Give all the lines below again, exactly, with no pictures.

::: Listed entries

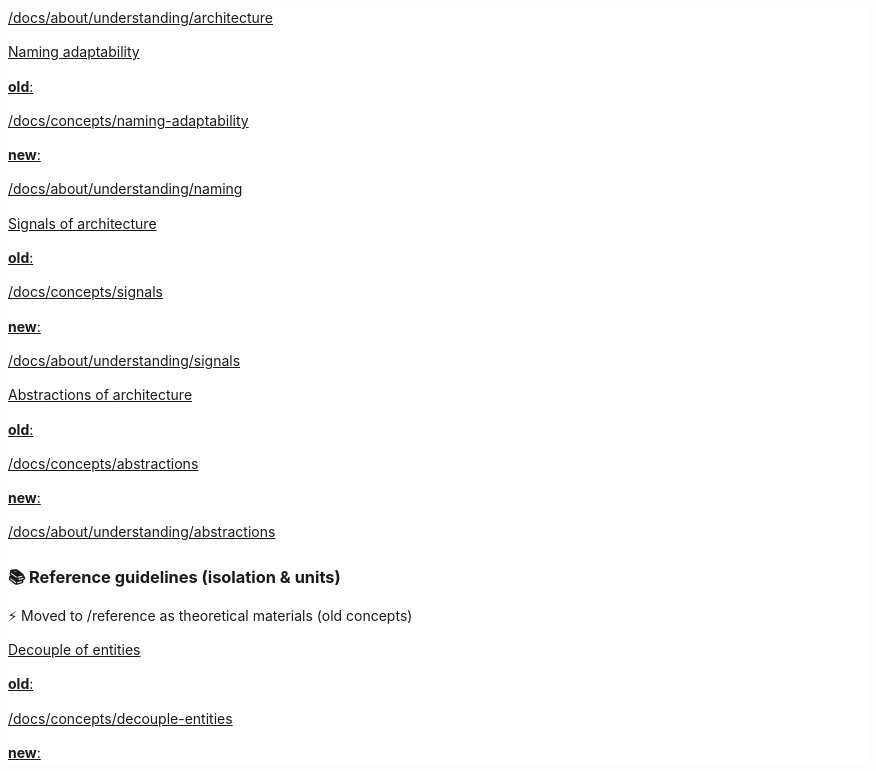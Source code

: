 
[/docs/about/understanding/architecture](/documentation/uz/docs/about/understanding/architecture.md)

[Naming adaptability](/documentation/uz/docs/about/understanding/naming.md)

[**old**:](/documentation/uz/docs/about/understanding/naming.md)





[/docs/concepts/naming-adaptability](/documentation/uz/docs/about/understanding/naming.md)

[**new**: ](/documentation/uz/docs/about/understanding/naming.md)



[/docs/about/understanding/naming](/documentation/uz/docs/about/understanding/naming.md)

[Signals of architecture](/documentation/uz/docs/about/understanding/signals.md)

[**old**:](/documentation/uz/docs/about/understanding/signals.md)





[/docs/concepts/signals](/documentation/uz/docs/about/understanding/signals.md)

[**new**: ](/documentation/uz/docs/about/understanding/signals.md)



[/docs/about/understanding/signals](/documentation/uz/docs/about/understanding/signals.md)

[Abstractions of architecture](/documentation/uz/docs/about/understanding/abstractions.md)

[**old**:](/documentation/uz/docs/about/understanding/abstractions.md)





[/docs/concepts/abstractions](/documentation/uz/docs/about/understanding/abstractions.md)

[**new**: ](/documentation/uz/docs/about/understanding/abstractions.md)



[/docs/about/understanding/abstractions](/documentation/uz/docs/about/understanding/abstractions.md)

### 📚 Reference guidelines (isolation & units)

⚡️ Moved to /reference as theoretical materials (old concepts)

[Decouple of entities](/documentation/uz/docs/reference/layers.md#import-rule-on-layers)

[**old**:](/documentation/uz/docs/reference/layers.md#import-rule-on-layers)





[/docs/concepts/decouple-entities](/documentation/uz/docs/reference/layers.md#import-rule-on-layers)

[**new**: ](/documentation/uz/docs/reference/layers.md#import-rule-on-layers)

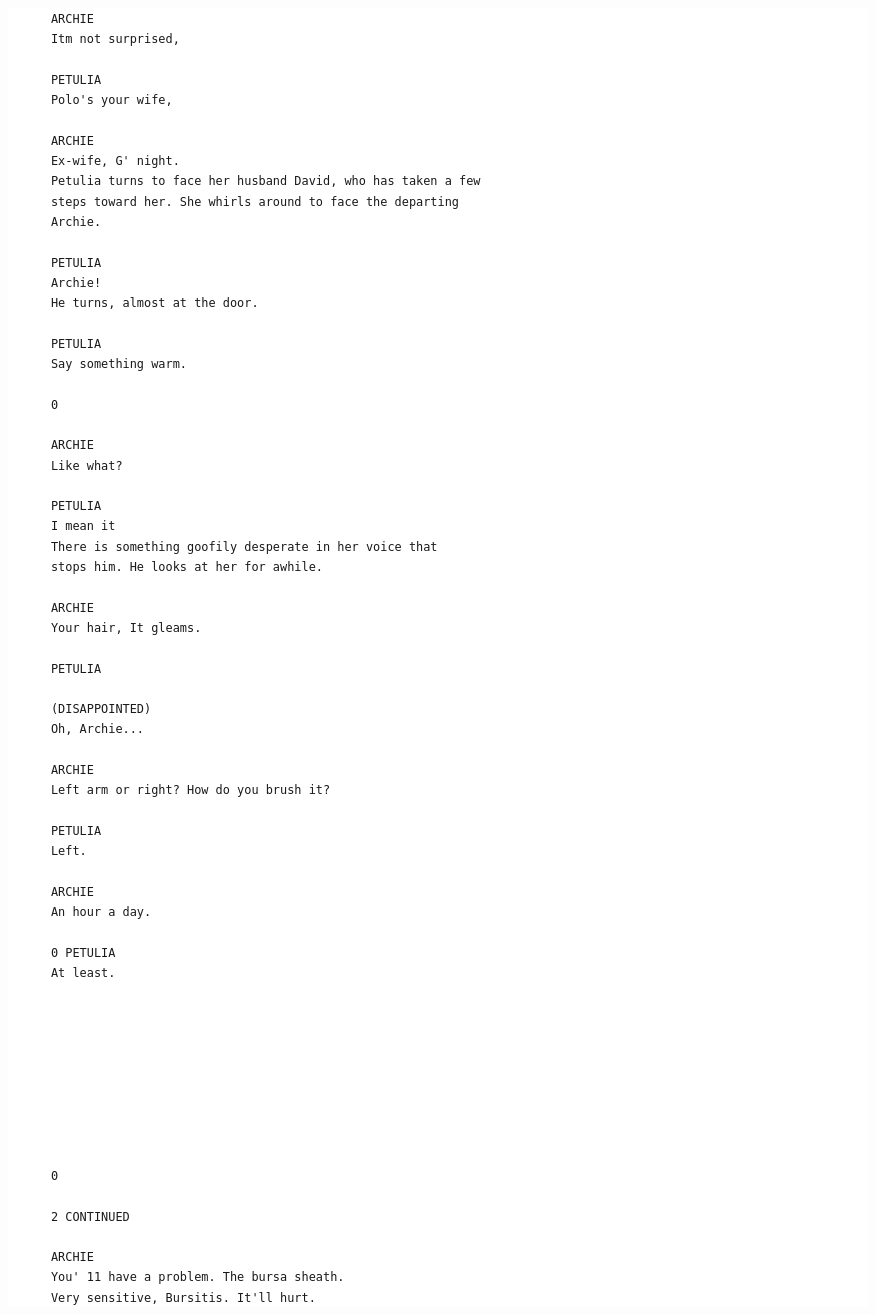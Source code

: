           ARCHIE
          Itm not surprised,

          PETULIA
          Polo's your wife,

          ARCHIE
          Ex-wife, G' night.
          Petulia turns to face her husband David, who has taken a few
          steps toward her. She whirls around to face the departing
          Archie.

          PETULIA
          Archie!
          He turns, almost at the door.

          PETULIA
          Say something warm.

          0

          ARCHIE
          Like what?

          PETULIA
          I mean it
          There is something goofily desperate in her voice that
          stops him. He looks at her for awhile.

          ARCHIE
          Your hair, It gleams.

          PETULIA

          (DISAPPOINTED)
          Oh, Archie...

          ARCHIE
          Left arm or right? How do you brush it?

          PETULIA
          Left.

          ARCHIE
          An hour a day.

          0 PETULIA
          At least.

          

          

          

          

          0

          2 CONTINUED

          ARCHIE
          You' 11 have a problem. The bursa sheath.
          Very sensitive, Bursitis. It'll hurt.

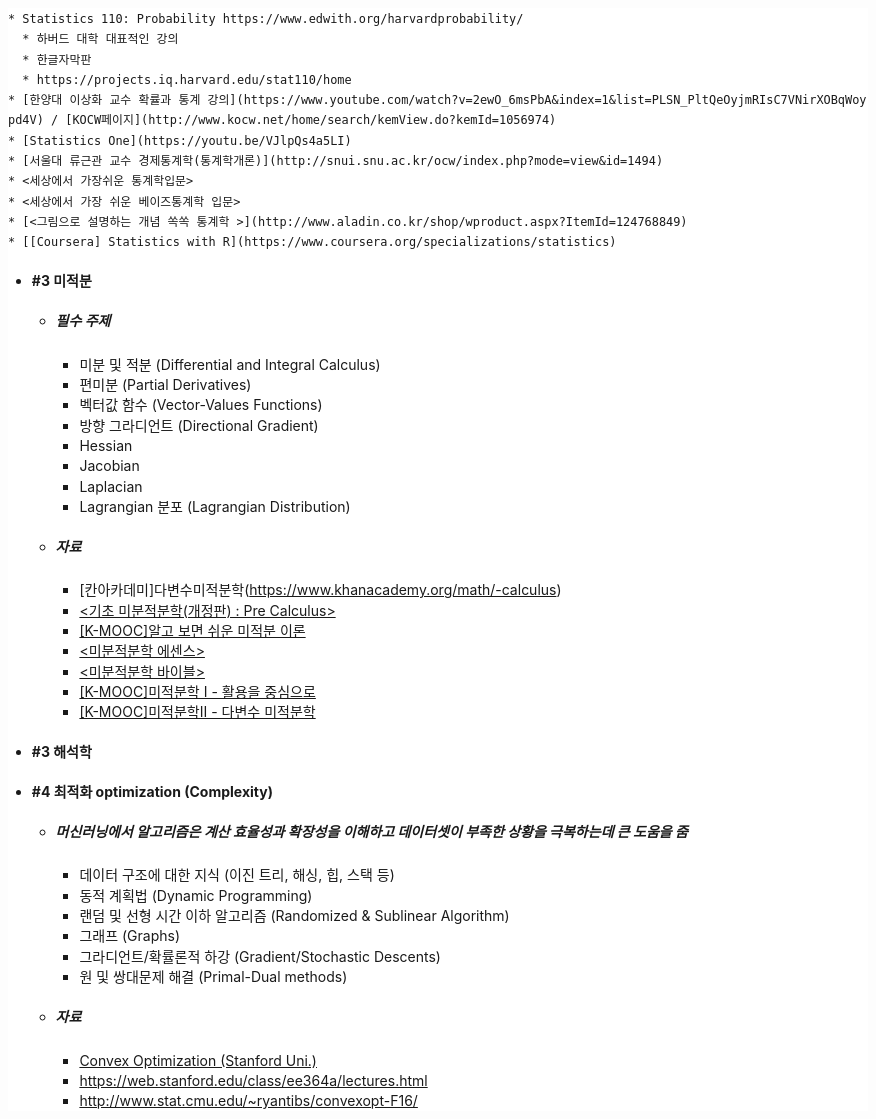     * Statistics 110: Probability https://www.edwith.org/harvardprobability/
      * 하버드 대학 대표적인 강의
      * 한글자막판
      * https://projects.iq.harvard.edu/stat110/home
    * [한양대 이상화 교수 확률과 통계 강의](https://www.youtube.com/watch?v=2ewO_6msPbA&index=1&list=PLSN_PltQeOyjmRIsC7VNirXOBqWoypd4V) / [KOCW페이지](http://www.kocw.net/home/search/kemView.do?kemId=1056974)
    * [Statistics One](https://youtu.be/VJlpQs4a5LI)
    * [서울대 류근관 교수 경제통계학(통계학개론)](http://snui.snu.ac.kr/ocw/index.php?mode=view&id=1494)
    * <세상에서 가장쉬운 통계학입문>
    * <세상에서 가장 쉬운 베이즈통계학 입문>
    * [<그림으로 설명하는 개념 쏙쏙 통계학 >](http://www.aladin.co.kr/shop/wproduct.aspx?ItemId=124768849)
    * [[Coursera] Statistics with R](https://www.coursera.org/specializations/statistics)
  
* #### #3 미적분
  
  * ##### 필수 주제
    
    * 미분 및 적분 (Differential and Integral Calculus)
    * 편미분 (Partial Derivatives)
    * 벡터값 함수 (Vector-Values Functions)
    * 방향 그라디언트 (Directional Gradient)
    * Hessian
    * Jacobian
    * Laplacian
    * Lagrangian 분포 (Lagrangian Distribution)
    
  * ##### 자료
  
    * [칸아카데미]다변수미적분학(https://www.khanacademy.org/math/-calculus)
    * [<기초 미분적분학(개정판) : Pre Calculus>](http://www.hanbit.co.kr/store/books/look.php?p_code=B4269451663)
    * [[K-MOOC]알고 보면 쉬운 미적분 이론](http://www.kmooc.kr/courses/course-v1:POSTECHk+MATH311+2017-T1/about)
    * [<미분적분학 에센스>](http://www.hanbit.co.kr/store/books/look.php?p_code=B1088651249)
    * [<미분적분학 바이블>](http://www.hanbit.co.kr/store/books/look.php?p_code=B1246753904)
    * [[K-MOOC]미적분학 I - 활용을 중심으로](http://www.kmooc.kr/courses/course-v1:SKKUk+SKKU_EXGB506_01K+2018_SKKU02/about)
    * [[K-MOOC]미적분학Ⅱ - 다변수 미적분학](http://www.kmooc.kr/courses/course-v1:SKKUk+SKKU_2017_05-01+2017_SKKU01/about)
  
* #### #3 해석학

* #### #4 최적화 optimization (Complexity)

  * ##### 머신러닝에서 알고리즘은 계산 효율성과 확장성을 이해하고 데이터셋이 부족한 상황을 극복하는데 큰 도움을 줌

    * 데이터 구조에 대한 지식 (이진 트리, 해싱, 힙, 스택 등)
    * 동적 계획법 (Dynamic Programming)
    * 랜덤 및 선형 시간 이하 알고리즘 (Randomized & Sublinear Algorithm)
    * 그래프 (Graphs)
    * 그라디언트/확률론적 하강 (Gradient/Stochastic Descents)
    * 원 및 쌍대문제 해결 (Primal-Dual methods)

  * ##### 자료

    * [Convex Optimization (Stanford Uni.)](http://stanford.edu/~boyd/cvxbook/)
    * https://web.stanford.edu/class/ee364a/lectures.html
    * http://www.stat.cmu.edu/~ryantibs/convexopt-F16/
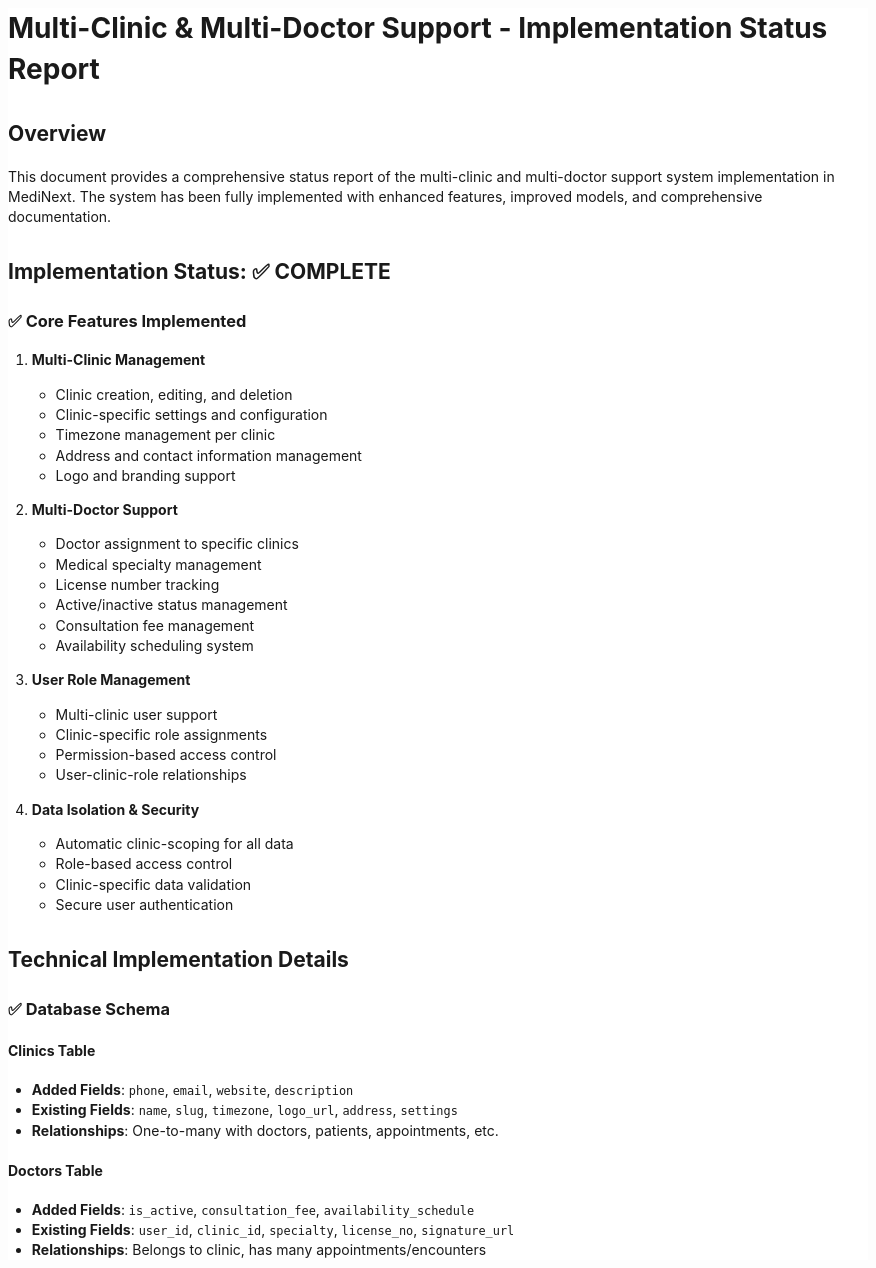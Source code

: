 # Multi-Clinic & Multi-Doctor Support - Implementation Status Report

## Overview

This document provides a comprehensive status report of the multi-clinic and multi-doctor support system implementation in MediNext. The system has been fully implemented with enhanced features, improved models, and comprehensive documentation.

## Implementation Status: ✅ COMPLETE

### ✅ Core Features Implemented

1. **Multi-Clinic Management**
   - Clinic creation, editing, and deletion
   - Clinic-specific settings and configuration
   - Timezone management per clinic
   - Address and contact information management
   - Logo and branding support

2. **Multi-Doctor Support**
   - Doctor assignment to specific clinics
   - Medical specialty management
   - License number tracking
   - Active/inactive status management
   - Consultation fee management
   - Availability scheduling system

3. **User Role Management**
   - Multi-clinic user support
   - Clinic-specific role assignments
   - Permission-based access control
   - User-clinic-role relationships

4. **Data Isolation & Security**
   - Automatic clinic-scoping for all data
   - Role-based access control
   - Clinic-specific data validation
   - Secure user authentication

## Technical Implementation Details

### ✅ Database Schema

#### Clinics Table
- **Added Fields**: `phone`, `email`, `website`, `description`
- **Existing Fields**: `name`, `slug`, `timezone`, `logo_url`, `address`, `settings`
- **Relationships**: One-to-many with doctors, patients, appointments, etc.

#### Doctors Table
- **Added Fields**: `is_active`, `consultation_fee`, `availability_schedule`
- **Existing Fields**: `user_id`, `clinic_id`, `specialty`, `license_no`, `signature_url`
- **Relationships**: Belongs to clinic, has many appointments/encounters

::::::

## Solution below
Source code

: 
[/docs/about/understanding/architecture](/documentation/uz/docs/about/understanding/architecture.md)

[Naming adaptability](/documentation/uz/docs/about/understanding/naming.md)

[**old**:](/documentation/uz/docs/about/understanding/naming.md)





[/docs/concepts/naming-adaptability](/documentation/uz/docs/about/understanding/naming.md)

[**new**: ](/documentation/uz/docs/about/understanding/naming.md)



[/docs/about/understanding/naming](/documentation/uz/docs/about/understanding/naming.md)

[Signals of architecture](/documentation/uz/docs/about/understanding/signals.md)

[**old**:](/documentation/uz/docs/about/understanding/signals.md)





[/docs/concepts/signals](/documentation/uz/docs/about/understanding/signals.md)

[**new**: ](/documentation/uz/docs/about/understanding/signals.md)



[/docs/about/understanding/signals](/documentation/uz/docs/about/understanding/signals.md)

[Abstractions of architecture](/documentation/uz/docs/about/understanding/abstractions.md)

[**old**:](/documentation/uz/docs/about/understanding/abstractions.md)





[/docs/concepts/abstractions](/documentation/uz/docs/about/understanding/abstractions.md)

[**new**: ](/documentation/uz/docs/about/understanding/abstractions.md)



[/docs/about/understanding/abstractions](/documentation/uz/docs/about/understanding/abstractions.md)

### 📚 Reference guidelines (isolation & units)

⚡️ Moved to /reference as theoretical materials (old concepts)

[Decouple of entities](/documentation/uz/docs/reference/layers.md#import-rule-on-layers)

[**old**:](/documentation/uz/docs/reference/layers.md#import-rule-on-layers)





[/docs/concepts/decouple-entities](/documentation/uz/docs/reference/layers.md#import-rule-on-layers)

[**new**: ](/documentation/uz/docs/reference/layers.md#import-rule-on-layers)

Source code

:           ARCHIE
          Itm not surprised,

          PETULIA
          Polo's your wife,

          ARCHIE
          Ex-wife, G' night.
          Petulia turns to face her husband David, who has taken a few
          steps toward her. She whirls around to face the departing
          Archie.

          PETULIA
          Archie!
          He turns, almost at the door.

          PETULIA
          Say something warm.

          0

          ARCHIE
          Like what?

          PETULIA
          I mean it
          There is something goofily desperate in her voice that
          stops him. He looks at her for awhile.

          ARCHIE
          Your hair, It gleams.

          PETULIA

          (DISAPPOINTED)
          Oh, Archie...

          ARCHIE
          Left arm or right? How do you brush it?

          PETULIA
          Left.

          ARCHIE
          An hour a day.

          0 PETULIA
          At least.

          

          

          

          

          0

          2 CONTINUED

          ARCHIE
          You' 11 have a problem. The bursa sheath.
          Very sensitive, Bursitis. It'll hurt.

     * Statistics 110: Probability https://www.edwith.org/harvardprobability/
      * 하버드 대학 대표적인 강의
      * 한글자막판
      * https://projects.iq.harvard.edu/stat110/home
    * [한양대 이상화 교수 확률과 통계 강의](https://www.youtube.com/watch?v=2ewO_6msPbA&index=1&list=PLSN_PltQeOyjmRIsC7VNirXOBqWoypd4V) / [KOCW페이지](http://www.kocw.net/home/search/kemView.do?kemId=1056974)
    * [Statistics One](https://youtu.be/VJlpQs4a5LI)
    * [서울대 류근관 교수 경제통계학(통계학개론)](http://snui.snu.ac.kr/ocw/index.php?mode=view&id=1494)
    * <세상에서 가장쉬운 통계학입문>
    * <세상에서 가장 쉬운 베이즈통계학 입문>
    * [<그림으로 설명하는 개념 쏙쏙 통계학 >](http://www.aladin.co.kr/shop/wproduct.aspx?ItemId=124768849)
    * [[Coursera] Statistics with R](https://www.coursera.org/specializations/statistics)
  
* #### #3 미적분
  
  * ##### 필수 주제
    
    * 미분 및 적분 (Differential and Integral Calculus)
    * 편미분 (Partial Derivatives)
    * 벡터값 함수 (Vector-Values Functions)
    * 방향 그라디언트 (Directional Gradient)
    * Hessian
    * Jacobian
    * Laplacian
    * Lagrangian 분포 (Lagrangian Distribution)
    
  * ##### 자료
  
    * [칸아카데미]다변수미적분학(https://www.khanacademy.org/math/-calculus)
    * [<기초 미분적분학(개정판) : Pre Calculus>](http://www.hanbit.co.kr/store/books/look.php?p_code=B4269451663)
    * [[K-MOOC]알고 보면 쉬운 미적분 이론](http://www.kmooc.kr/courses/course-v1:POSTECHk+MATH311+2017-T1/about)
    * [<미분적분학 에센스>](http://www.hanbit.co.kr/store/books/look.php?p_code=B1088651249)
    * [<미분적분학 바이블>](http://www.hanbit.co.kr/store/books/look.php?p_code=B1246753904)
    * [[K-MOOC]미적분학 I - 활용을 중심으로](http://www.kmooc.kr/courses/course-v1:SKKUk+SKKU_EXGB506_01K+2018_SKKU02/about)
    * [[K-MOOC]미적분학Ⅱ - 다변수 미적분학](http://www.kmooc.kr/courses/course-v1:SKKUk+SKKU_2017_05-01+2017_SKKU01/about)
  
* #### #3 해석학

* #### #4 최적화 optimization (Complexity)

  * ##### 머신러닝에서 알고리즘은 계산 효율성과 확장성을 이해하고 데이터셋이 부족한 상황을 극복하는데 큰 도움을 줌

    * 데이터 구조에 대한 지식 (이진 트리, 해싱, 힙, 스택 등)
    * 동적 계획법 (Dynamic Programming)
    * 랜덤 및 선형 시간 이하 알고리즘 (Randomized & Sublinear Algorithm)
    * 그래프 (Graphs)
    * 그라디언트/확률론적 하강 (Gradient/Stochastic Descents)
    * 원 및 쌍대문제 해결 (Primal-Dual methods)

  * ##### 자료

    * [Convex Optimization (Stanford Uni.)](http://stanford.edu/~boyd/cvxbook/)
    * https://web.stanford.edu/class/ee364a/lectures.html
    * http://www.stat.cmu.edu/~ryantibs/convexopt-F16/
Source code

: # Multi-Clinic & Multi-Doctor Support - Implementation Status Report

## Overview

This document provides a comprehensive status report of the multi-clinic and multi-doctor support system implementation in MediNext. The system has been fully implemented with enhanced features, improved models, and comprehensive documentation.

## Implementation Status: ✅ COMPLETE

### ✅ Core Features Implemented

1. **Multi-Clinic Management**
   - Clinic creation, editing, and deletion
   - Clinic-specific settings and configuration
   - Timezone management per clinic
   - Address and contact information management
   - Logo and branding support

2. **Multi-Doctor Support**
   - Doctor assignment to specific clinics
   - Medical specialty management
   - License number tracking
   - Active/inactive status management
   - Consultation fee management
   - Availability scheduling system

3. **User Role Management**
   - Multi-clinic user support
   - Clinic-specific role assignments
   - Permission-based access control
   - User-clinic-role relationships

4. **Data Isolation & Security**
   - Automatic clinic-scoping for all data
   - Role-based access control
   - Clinic-specific data validation
   - Secure user authentication

## Technical Implementation Details

### ✅ Database Schema

#### Clinics Table
- **Added Fields**: `phone`, `email`, `website`, `description`
- **Existing Fields**: `name`, `slug`, `timezone`, `logo_url`, `address`, `settings`
- **Relationships**: One-to-many with doctors, patients, appointments, etc.

#### Doctors Table
- **Added Fields**: `is_active`, `consultation_fee`, `availability_schedule`
- **Existing Fields**: `user_id`, `clinic_id`, `specialty`, `license_no`, `signature_url`
- **Relationships**: Belongs to clinic, has many appointments/encounters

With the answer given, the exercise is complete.